**Records to use**
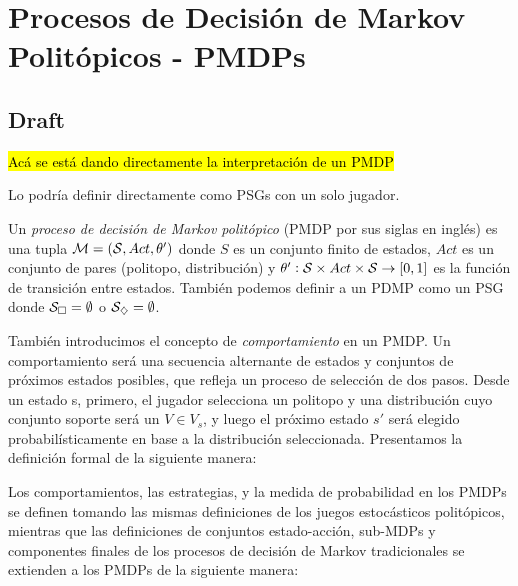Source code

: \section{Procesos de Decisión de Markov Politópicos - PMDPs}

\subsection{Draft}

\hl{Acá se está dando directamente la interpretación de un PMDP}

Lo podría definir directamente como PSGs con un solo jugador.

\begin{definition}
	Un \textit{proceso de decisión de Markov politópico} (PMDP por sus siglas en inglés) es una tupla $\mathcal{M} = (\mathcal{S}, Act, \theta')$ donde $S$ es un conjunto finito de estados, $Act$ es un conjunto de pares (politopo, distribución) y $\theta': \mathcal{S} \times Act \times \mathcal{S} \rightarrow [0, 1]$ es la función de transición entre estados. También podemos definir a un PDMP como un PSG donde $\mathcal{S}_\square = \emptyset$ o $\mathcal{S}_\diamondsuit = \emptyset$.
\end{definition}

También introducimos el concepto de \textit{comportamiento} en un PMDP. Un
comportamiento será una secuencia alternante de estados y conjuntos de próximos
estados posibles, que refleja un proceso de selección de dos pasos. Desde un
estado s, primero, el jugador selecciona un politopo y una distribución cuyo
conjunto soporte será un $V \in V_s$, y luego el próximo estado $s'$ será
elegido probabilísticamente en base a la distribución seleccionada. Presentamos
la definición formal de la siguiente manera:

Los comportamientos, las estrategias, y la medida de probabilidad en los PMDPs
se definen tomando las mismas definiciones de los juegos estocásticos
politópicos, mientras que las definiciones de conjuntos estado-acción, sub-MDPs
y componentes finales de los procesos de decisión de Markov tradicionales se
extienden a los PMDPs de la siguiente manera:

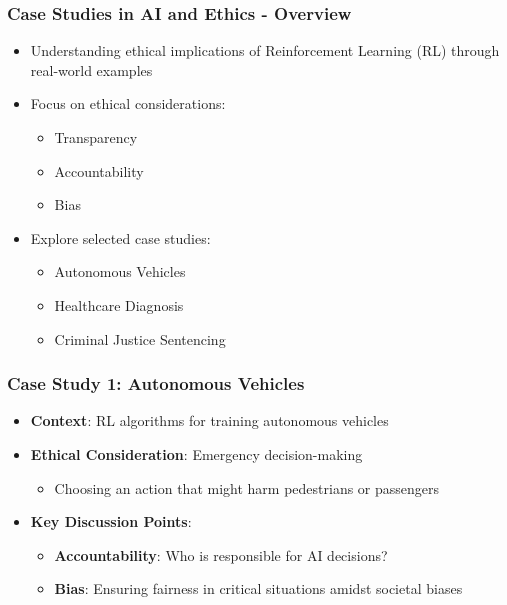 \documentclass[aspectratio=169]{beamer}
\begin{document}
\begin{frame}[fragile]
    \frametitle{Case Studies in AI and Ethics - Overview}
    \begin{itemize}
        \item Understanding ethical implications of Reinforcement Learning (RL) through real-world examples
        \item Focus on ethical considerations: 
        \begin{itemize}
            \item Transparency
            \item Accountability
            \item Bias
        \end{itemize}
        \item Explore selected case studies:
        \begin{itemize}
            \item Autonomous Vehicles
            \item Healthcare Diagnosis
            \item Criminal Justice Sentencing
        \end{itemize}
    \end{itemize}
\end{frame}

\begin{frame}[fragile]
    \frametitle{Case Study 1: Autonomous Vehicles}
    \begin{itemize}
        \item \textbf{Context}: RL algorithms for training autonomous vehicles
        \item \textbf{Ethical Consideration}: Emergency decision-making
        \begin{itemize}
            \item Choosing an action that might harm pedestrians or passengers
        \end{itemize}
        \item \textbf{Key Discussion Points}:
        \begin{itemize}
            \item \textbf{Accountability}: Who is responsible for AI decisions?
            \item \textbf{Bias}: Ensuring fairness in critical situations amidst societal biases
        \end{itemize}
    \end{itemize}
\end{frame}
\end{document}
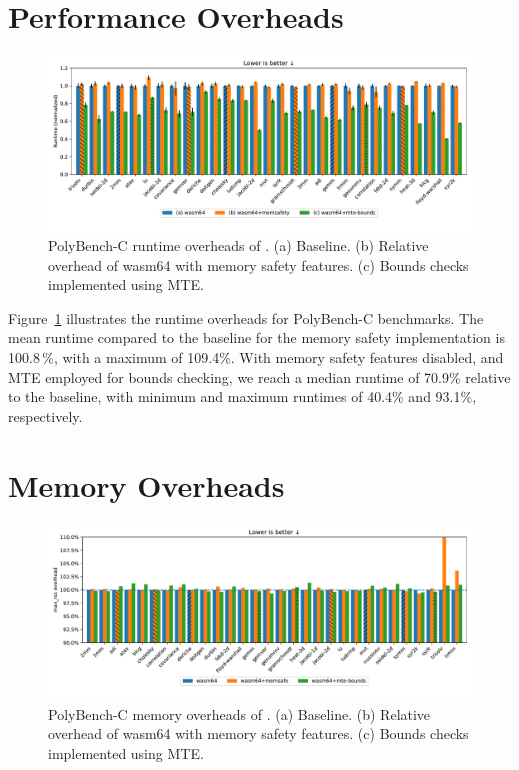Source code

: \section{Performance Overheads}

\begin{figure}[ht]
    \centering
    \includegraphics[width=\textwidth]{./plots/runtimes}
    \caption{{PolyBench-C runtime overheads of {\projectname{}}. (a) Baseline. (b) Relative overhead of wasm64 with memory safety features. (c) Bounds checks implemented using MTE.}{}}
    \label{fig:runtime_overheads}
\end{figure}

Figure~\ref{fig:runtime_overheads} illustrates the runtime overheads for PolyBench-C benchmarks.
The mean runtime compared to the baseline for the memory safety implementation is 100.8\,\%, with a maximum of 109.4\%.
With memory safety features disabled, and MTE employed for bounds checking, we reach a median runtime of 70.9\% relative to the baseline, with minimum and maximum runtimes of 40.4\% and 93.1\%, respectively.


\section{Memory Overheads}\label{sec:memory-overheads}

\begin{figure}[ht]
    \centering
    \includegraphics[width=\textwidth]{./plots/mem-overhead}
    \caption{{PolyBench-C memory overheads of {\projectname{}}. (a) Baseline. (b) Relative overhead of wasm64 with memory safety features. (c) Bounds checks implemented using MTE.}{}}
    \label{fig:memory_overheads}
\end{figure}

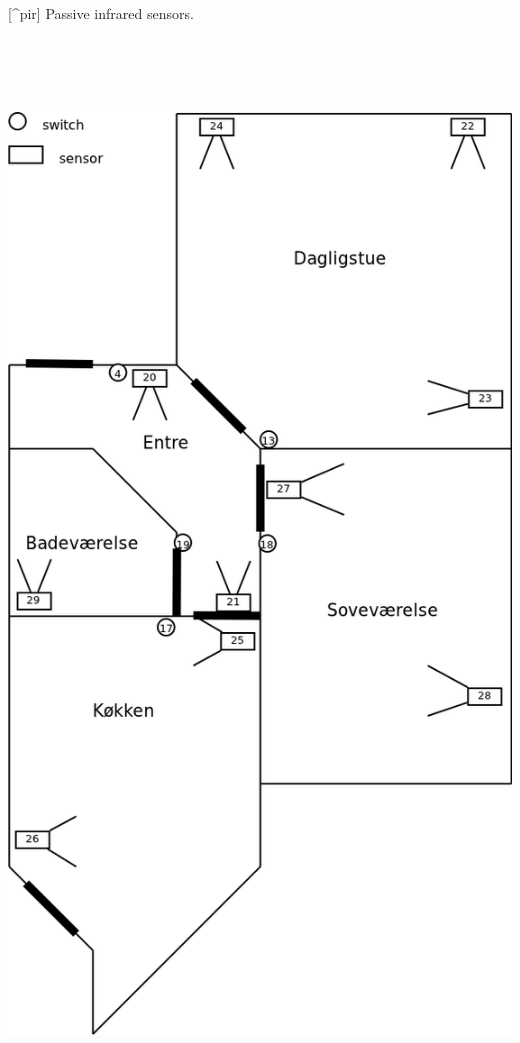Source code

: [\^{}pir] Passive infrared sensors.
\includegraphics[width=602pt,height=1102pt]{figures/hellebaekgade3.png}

**The task**
All the records need to be printed again exactly as written, though without their pictures.

**Response**
Source code

: \section{Procesos de Decisión de Markov Politópicos - PMDPs}

\subsection{Draft}

\hl{Acá se está dando directamente la interpretación de un PMDP}

Lo podría definir directamente como PSGs con un solo jugador.

\begin{definition}
	Un \textit{proceso de decisión de Markov politópico} (PMDP por sus siglas en inglés) es una tupla $\mathcal{M} = (\mathcal{S}, Act, \theta')$ donde $S$ es un conjunto finito de estados, $Act$ es un conjunto de pares (politopo, distribución) y $\theta': \mathcal{S} \times Act \times \mathcal{S} \rightarrow [0, 1]$ es la función de transición entre estados. También podemos definir a un PDMP como un PSG donde $\mathcal{S}_\square = \emptyset$ o $\mathcal{S}_\diamondsuit = \emptyset$.
\end{definition}

También introducimos el concepto de \textit{comportamiento} en un PMDP. Un
comportamiento será una secuencia alternante de estados y conjuntos de próximos
estados posibles, que refleja un proceso de selección de dos pasos. Desde un
estado s, primero, el jugador selecciona un politopo y una distribución cuyo
conjunto soporte será un $V \in V_s$, y luego el próximo estado $s'$ será
elegido probabilísticamente en base a la distribución seleccionada. Presentamos
la definición formal de la siguiente manera:

Los comportamientos, las estrategias, y la medida de probabilidad en los PMDPs
se definen tomando las mismas definiciones de los juegos estocásticos
politópicos, mientras que las definiciones de conjuntos estado-acción, sub-MDPs
y componentes finales de los procesos de decisión de Markov tradicionales se
extienden a los PMDPs de la siguiente manera:

 \documentclass[aspectratio=169]{beamer}
\begin{document}
\begin{frame}[fragile]
    \frametitle{Case Studies in AI and Ethics - Overview}
    \begin{itemize}
        \item Understanding ethical implications of Reinforcement Learning (RL) through real-world examples
        \item Focus on ethical considerations: 
        \begin{itemize}
            \item Transparency
            \item Accountability
            \item Bias
        \end{itemize}
        \item Explore selected case studies:
        \begin{itemize}
            \item Autonomous Vehicles
            \item Healthcare Diagnosis
            \item Criminal Justice Sentencing
        \end{itemize}
    \end{itemize}
\end{frame}

\begin{frame}[fragile]
    \frametitle{Case Study 1: Autonomous Vehicles}
    \begin{itemize}
        \item \textbf{Context}: RL algorithms for training autonomous vehicles
        \item \textbf{Ethical Consideration}: Emergency decision-making
        \begin{itemize}
            \item Choosing an action that might harm pedestrians or passengers
        \end{itemize}
        \item \textbf{Key Discussion Points}:
        \begin{itemize}
            \item \textbf{Accountability}: Who is responsible for AI decisions?
            \item \textbf{Bias}: Ensuring fairness in critical situations amidst societal biases
        \end{itemize}
    \end{itemize}
\end{frame}
\end{document}
Source code

: \section{Performance Overheads}

\begin{figure}[ht]
    \centering
    \includegraphics[width=\textwidth]{./plots/runtimes}
    \caption{{PolyBench-C runtime overheads of {\projectname{}}. (a) Baseline. (b) Relative overhead of wasm64 with memory safety features. (c) Bounds checks implemented using MTE.}{}}
    \label{fig:runtime_overheads}
\end{figure}

Figure~\ref{fig:runtime_overheads} illustrates the runtime overheads for PolyBench-C benchmarks.
The mean runtime compared to the baseline for the memory safety implementation is 100.8\,\%, with a maximum of 109.4\%.
With memory safety features disabled, and MTE employed for bounds checking, we reach a median runtime of 70.9\% relative to the baseline, with minimum and maximum runtimes of 40.4\% and 93.1\%, respectively.


\section{Memory Overheads}\label{sec:memory-overheads}

\begin{figure}[ht]
    \centering
    \includegraphics[width=\textwidth]{./plots/mem-overhead}
    \caption{{PolyBench-C memory overheads of {\projectname{}}. (a) Baseline. (b) Relative overhead of wasm64 with memory safety features. (c) Bounds checks implemented using MTE.}{}}
    \label{fig:memory_overheads}
\end{figure}

Source code

: [\^{}pir] Passive infrared sensors.
\includegraphics[width=602pt,height=1102pt]{figures/hellebaekgade3.png}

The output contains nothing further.